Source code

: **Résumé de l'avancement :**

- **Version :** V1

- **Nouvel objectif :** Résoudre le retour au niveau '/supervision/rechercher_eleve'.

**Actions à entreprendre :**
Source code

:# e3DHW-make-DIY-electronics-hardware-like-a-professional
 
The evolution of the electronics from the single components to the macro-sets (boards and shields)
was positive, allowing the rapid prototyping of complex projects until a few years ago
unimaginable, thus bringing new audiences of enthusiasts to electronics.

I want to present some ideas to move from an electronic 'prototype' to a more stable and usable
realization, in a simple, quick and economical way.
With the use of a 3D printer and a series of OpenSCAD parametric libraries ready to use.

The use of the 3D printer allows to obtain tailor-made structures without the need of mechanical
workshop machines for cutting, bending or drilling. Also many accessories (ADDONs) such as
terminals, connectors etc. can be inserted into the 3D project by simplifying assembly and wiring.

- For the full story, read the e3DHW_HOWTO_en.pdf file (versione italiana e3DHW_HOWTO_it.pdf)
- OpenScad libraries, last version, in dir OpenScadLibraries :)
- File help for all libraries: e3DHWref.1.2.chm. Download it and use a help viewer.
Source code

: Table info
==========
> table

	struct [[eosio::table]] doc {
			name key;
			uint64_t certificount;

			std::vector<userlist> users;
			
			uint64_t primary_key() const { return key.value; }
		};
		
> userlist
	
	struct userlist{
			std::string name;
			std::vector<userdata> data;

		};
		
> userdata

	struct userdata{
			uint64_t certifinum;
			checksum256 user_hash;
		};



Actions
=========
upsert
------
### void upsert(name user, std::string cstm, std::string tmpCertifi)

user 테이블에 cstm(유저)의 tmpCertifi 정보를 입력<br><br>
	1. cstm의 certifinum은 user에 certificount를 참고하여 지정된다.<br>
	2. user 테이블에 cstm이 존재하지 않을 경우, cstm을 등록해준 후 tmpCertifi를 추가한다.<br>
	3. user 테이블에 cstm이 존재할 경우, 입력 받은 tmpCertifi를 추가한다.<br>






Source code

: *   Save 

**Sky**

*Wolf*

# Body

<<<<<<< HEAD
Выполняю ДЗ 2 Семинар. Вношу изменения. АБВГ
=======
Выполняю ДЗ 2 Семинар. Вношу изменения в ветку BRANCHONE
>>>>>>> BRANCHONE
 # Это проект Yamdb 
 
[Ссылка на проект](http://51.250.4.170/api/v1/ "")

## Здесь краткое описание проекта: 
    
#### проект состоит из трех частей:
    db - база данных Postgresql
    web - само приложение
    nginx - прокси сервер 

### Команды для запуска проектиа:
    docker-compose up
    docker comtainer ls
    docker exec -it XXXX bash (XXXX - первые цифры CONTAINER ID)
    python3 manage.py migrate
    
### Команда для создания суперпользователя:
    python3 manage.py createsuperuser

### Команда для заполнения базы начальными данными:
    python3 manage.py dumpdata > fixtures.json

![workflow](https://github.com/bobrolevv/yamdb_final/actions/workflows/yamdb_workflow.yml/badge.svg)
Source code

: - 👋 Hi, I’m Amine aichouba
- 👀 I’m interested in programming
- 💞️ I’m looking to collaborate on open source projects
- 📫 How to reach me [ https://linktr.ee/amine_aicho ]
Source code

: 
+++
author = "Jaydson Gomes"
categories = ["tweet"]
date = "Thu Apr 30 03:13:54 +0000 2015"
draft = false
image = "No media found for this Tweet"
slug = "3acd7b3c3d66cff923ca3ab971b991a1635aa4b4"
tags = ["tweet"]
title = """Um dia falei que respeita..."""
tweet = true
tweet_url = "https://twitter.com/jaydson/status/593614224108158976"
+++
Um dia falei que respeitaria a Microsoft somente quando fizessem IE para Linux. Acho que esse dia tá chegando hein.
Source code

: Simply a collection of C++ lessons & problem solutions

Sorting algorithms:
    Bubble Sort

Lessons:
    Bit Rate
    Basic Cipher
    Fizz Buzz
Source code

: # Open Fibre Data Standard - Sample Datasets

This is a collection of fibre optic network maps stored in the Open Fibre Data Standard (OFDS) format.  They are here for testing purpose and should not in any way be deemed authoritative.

:::

Only the final stretch of the entries above is needed: print exactly the lines from the line containing "- 📫 How to reach" through the last one.

• [Exercise answer]
- 📫 How to reach me [ https://linktr.ee/amine_aicho ]
Source code

: 
+++
author = "Jaydson Gomes"
categories = ["tweet"]
date = "Thu Apr 30 03:13:54 +0000 2015"
draft = false
image = "No media found for this Tweet"
slug = "3acd7b3c3d66cff923ca3ab971b991a1635aa4b4"
tags = ["tweet"]
title = """Um dia falei que respeita..."""
tweet = true
tweet_url = "https://twitter.com/jaydson/status/593614224108158976"
+++
Um dia falei que respeitaria a Microsoft somente quando fizessem IE para Linux. Acho que esse dia tá chegando hein.
Source code

: Simply a collection of C++ lessons & problem solutions

Sorting algorithms:
    Bubble Sort

Lessons:
    Bit Rate
    Basic Cipher
    Fizz Buzz
Source code

: # Open Fibre Data Standard - Sample Datasets

This is a collection of fibre optic network maps stored in the Open Fibre Data Standard (OFDS) format.  They are here for testing purpose and should not in any way be deemed authoritative.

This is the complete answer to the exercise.